───── EXERCISE INPUTS

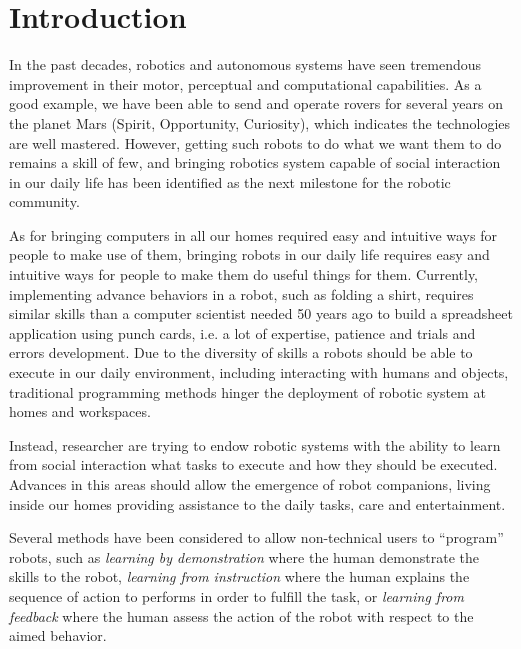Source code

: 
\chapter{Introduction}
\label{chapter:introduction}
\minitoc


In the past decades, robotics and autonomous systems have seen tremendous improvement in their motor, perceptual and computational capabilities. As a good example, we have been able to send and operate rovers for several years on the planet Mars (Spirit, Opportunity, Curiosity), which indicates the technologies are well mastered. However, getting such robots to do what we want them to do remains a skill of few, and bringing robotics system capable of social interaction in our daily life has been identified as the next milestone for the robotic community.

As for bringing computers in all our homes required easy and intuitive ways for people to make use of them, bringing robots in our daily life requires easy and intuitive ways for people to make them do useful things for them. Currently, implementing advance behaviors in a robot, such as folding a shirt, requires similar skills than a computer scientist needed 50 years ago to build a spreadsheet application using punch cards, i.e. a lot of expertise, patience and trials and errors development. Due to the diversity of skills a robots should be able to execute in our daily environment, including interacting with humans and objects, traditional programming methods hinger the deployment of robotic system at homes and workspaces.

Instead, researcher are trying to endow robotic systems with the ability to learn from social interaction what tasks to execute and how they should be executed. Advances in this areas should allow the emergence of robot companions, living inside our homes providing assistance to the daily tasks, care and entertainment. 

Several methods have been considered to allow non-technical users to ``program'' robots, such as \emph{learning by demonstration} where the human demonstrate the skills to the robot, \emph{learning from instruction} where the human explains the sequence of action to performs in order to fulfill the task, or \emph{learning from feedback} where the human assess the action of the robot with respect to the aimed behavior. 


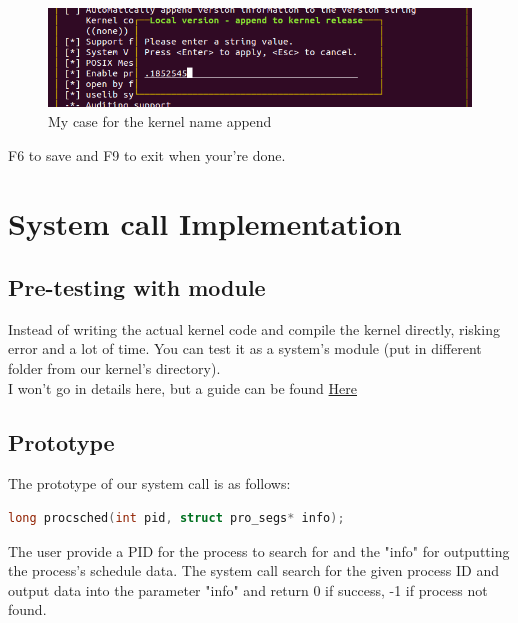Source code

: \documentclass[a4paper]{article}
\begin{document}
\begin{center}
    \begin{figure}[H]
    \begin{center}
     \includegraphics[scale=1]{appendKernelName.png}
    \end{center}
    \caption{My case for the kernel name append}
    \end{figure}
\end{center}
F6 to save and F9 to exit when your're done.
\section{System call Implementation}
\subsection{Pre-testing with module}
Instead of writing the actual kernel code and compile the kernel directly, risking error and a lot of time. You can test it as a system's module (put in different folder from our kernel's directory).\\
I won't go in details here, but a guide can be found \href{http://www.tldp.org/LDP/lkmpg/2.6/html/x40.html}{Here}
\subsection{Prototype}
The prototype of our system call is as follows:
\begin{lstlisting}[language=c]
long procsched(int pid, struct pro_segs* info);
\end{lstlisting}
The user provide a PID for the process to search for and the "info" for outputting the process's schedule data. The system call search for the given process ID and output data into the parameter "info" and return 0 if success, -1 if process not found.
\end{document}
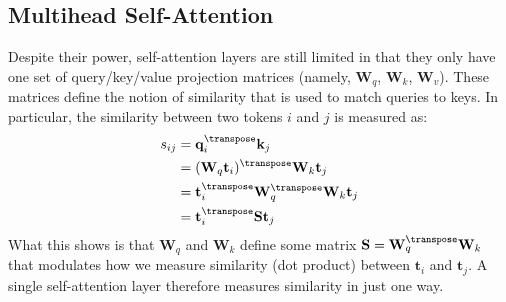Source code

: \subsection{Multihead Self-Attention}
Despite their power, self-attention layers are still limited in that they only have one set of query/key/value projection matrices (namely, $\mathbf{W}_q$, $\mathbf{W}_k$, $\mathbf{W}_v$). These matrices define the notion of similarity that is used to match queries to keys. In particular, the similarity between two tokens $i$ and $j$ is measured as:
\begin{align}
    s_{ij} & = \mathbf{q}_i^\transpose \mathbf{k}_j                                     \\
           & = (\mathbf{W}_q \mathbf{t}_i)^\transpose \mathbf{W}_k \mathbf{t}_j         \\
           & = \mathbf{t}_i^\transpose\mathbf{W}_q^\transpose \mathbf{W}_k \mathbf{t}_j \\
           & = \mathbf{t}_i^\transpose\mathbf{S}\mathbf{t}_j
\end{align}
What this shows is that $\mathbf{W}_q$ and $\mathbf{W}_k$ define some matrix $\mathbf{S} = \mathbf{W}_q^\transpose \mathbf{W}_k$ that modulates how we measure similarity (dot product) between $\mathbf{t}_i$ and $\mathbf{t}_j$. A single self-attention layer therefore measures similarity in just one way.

──────────

Output the lines of the data exactly, starting at the first and ending with the line that has "In the past". Pictures are not part of it.

Source code

: 
\chapter{Introduction}
\label{chapter:introduction}
\minitoc


In the past decades, robotics and autonomous systems have seen tremendous improvement in their motor, perceptual and computational capabilities. As a good example, we have been able to send and operate rovers for several years on the planet Mars (Spirit, Opportunity, Curiosity), which indicates the technologies are well mastered. However, getting such robots to do what we want them to do remains a skill of few, and bringing robotics system capable of social interaction in our daily life has been identified as the next milestone for the robotic community.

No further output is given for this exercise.